C. Multi-packet HW-GRO
----------------------
For completeness, I guess. We need a third packet here. Assume x-packet
and z-packet are from the same flow and GRO session, y-packet is not.
(Good?) HW-GRO gives us out of order placement and hopefully in this
case we do want to pack:

16kB, 2kB [xxxxxzzzzz |.......] [xxxxx.............]
                     ^
      alignment / stride


End of sidebar. I think / hope these are all practical buffer layouts
we need to care about.


What does user care about? Presumably three things:
 a) efficiency of memory use (larger pages == more chance of low fill)
 b) max size of a buffer (larger buffer = fewer iovecs to pass around)
 c) alignment
I don't think we can make these map 1:1 to any of the knobs we discussed
at the start. (b) is really neither #1 (if driver fragments) nor #2 (if
SW GRO can glue back together).

We could simply let the user control #1 - basically user control
overrides the places where driver would previously use PAGE_SIZE.
I think this is what Stan suggested long ago as well.

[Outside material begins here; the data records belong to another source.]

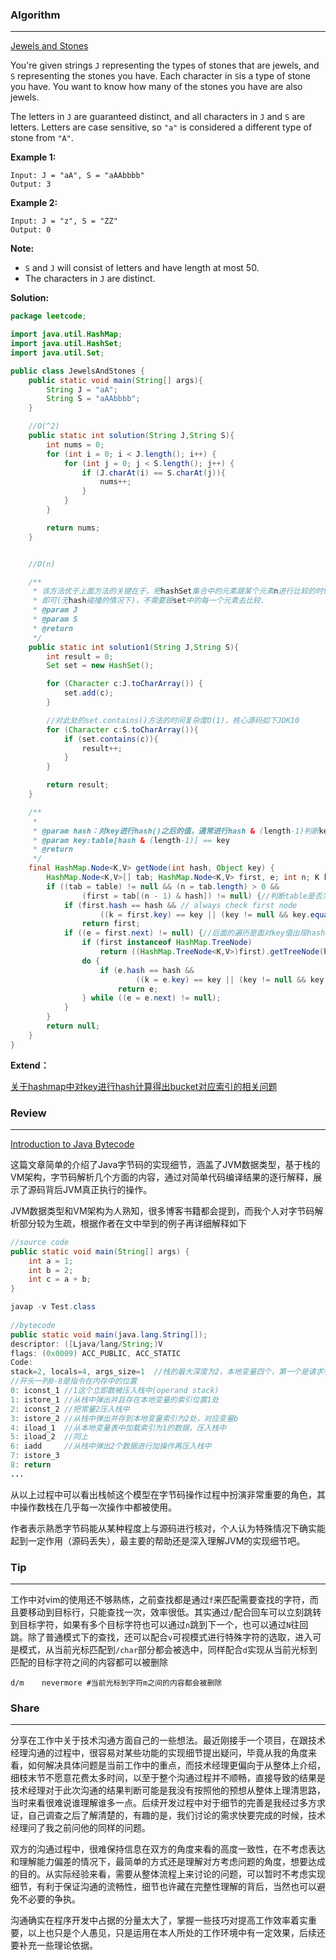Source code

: ### Algorithm

***

[Jewels and Stones](https://leetcode.com/problems/jewels-and-stones/description/)

You're given strings `J` representing the types of stones that are jewels, and `S` representing the stones you have.  Each character in `S`is a type of stone you have.  You want to know how many of the stones you have are also jewels.

The letters in `J` are guaranteed distinct, and all characters in `J` and `S` are letters. Letters are case sensitive, so `"a"` is considered a different type of stone from `"A"`.

**Example 1:**

```
Input: J = "aA", S = "aAAbbbb"
Output: 3
```

**Example 2:**

```
Input: J = "z", S = "ZZ"
Output: 0
```

**Note:**

- `S` and `J` will consist of letters and have length at most 50.
- The characters in `J` are distinct.

**Solution:**

```java
package leetcode;

import java.util.HashMap;
import java.util.HashSet;
import java.util.Set;

public class JewelsAndStones {
    public static void main(String[] args){
        String J = "aA";
        String S = "aAAbbbb";
    }

    //O(^2)
    public static int solution(String J,String S){
        int nums = 0;
        for (int i = 0; i < J.length(); i++) {
            for (int j = 0; j < S.length(); j++) {
                if (J.charAt(i) == S.charAt(j)){
                    nums++;
                }
            }
        }

        return nums;
    }


    //O(n)

    /**
     * 该方法优于上面方法的关键在于，把hashSet集合中的元素跟某个元素n进行比较的时候，直接对n进行hash()再计算出index，从而判断n==table[index]
     * 即可(无hash碰撞的情况下)，不需要跟set中的每一个元素去比较.
     * @param J
     * @param S
     * @return
     */
    public static int solution1(String J,String S){
        int result = 0;
        Set set = new HashSet();

        for (Character c:J.toCharArray()) {
            set.add(c);
        }

        //对此处的set.contains()方法的时间复杂度O(1)，核心源码如下JDK10
        for (Character c:S.toCharArray()){
            if (set.contains(c)){
                result++;
            }
        }

        return result;
    }

    /**
     *
     * @param hash：对key进行hash()之后的值，通常进行hash & (length-1)判断key所在buckets数组的下标，索引到的值等于key
     * @param key:table[hash & (length-1)] == key
     * @return
     */
    final HashMap.Node<K,V> getNode(int hash, Object key) {
        HashMap.Node<K,V>[] tab; HashMap.Node<K,V> first, e; int n; K k;
        if ((tab = table) != null && (n = tab.length) > 0 &&
                (first = tab[(n - 1) & hash]) != null) {//判断table是否为空并且通过hash(key)得到的key是能够索引到node的
            if (first.hash == hash && // always check first node
                    ((k = first.key) == key || (key != null && key.equals(k))))
                return first;
            if ((e = first.next) != null) {//后面的遍历是面对key值出现hash collision的情况，通常情况下,没有哈希碰撞时，找到的第一个值后返回，性能O(1)
                if (first instanceof HashMap.TreeNode)
                    return ((HashMap.TreeNode<K,V>)first).getTreeNode(hash, key);
                do {
                    if (e.hash == hash &&
                            ((k = e.key) == key || (key != null && key.equals(k))))
                        return e;
                } while ((e = e.next) != null);
            }
        }
        return null;
    }
}

```

**Extend：**

[关于hashmap中对key进行hash计算得出bucket对应索引的相关问题](https://blog.csdn.net/caimengyuan/article/details/61204542)



### Review

***

[Introduction to Java Bytecode](https://dzone.com/articles/introduction-to-java-bytecode)

​	这篇文章简单的介绍了Java字节码的实现细节，涵盖了JVM数据类型，基于栈的VM架构，字节码解析几个方面的内容，通过对简单代码编译结果的逐行解释，展示了源码背后JVM真正执行的操作。

​	JVM数据类型和VM架构为人熟知，很多博客书籍都会提到，而我个人对字节码解析部分较为生疏，根据作者在文中举到的例子再详细解释如下

```java
//source code
public static void main(String[] args) {
    int a = 1;
    int b = 2;
    int c = a + b;
}

javap -v Test.class
   
//bytecode    
public static void main(java.lang.String[]);
descriptor: ([Ljava/lang/String;)V
flags: (0x0009) ACC_PUBLIC, ACC_STATIC
Code:
stack=2, locals=4, args_size=1	//栈的最大深度为2，本地变量四个，第一个是请求参数
//开头一列0-8是指令在内存中的位置
0: iconst_1	//1这个立即数被压入栈中(operand stack)
1: istore_1	//从栈中弹出并且存在本地变量的索引位置1处
2: iconst_2	//把常量2压入栈中
3: istore_2	//从栈中弹出并存到本地变量索引为2处，对应变量b
4: iload_1	//从本地变量表中加载索引为1的数据，压入栈中
5: iload_2	//同上
6: iadd		//从栈中弹出2个数据进行加操作再压入栈中
7: istore_3
8: return
...
```

​	从以上过程中可以看出栈帧这个模型在字节码操作过程中扮演非常重要的角色，其中操作数栈在几乎每一次操作中都被使用。

​	作者表示熟悉字节码能从某种程度上与源码进行核对，个人认为特殊情况下确实能起到一定作用（源码丢失），最主要的帮助还是深入理解JVM的实现细节吧。



### Tip

***

工作中对vim的使用还不够熟练，之前查找都是通过`f`来匹配需要查找的字符，而且要移动到目标行，只能查找一次，效率很低。其实通过`/`配合回车可以立刻跳转到目标字符，如果有多个目标字符也可以通过`n`跳到下一个，也可以通过`N`往回跳。除了普通模式下的查找，还可以配合`v`可视模式进行特殊字符的选取，进入可是模式，从当前光标匹配到`/char`部分都会被选中，同样配合`d`实现从当前光标到匹配的目标字符之间的内容都可以被删除

`d/m  	nevermore #当前光标到字符m之间的内容都会被删除	`



### Share

***

分享在工作中关于技术沟通方面自己的一些想法。最近刚接手一个项目，在跟技术经理沟通的过程中，很容易对某些功能的实现细节提出疑问，毕竟从我的角度来看，如何解决具体问题是当前工作中的重点，而技术经理更偏向于从整体上介绍，细枝末节不愿意花费太多时间，以至于整个沟通过程并不顺畅，直接导致的结果是技术经理对于此次沟通的结果判断可能是我没有按照他的预想从整体上理清思路，当时来看很难说谁理解谁多一点。后续开发过程中对于细节的完善是我经过多方求证，自己调查之后了解清楚的，有趣的是，我们讨论的需求快要完成的时候，技术经理问了我之前问他的同样的问题。

双方的沟通过程中，很难保持信息在双方的角度来看的高度一致性，在不考虑表达和理解能力偏差的情况下，最简单的方式还是理解对方考虑问题的角度，想要达成的目的。从实际经验来看，需要从整体流程上来讨论的问题，可以暂时不考虑实现细节，有利于保证沟通的流畅性，细节也许藏在完整性理解的背后，当然也可以避免不必要的争执。

沟通确实在程序开发中占据的分量太大了，掌握一些技巧对提高工作效率着实重要，以上也只是个人愚见，只是运用在本人所处的工作环境中有一定效果，后续还要补充一些理论依据。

But I wonder if user still needs to know #2 (rx-buf-len) because
practically speaking, setting page size >4x the size of rx-buf-len
is likely a lot more fragmentation for little extra aggregation.. ?
Tho, admittedly I think user only needs to know max-rx-buf-len
not necessarily set it.

The last knob is alignment / reuse. For allowing multiple packets in
one buffer we probably need to distinguish these cases to cater to
sufficiently clever adapters:
 - previous and next packets are from the same flow and
   - within one GRO session
   - previous had PSH set (or closed the GRO for another reason,
     this is to allow realigning the buffer on GRO session close)
  or
   - the device doesn't know further distinctions / HW-GRO
 - previous and next are from different flows
And the actions (for each case separately) are one of:
 - no reuse allowed (release buffer = -1?)
 - reuse but must align (align to = N)
 - reuse don't align (pack = 0)

So to restate do we need:
 - "page order" control
 - max-rx-buf-len
 - 4 alignment knobs?

Corner cases
============
I. Non-power of 2 buffer sizes
------------------------------
Looks like multiple devices are limited by width of length fields,
making max buffer size something like 32kB - 1 or 64kB - 1.
Should we allow applications to configure the buffer to 

    power of 2 - alignment 

? It will probably annoy the page pool code a bit. I guess for now
we should just make sure that uAPI doesn't bake in the idea that
buffers are always power of 2.

II. Fractional page sizes
-------------------------
If the HW has max-rx-buf-len of 16k or 32k, and PAGE_SIZE is 64k
should we support hunking devmem/iouring into less than a PAGE_SIZE?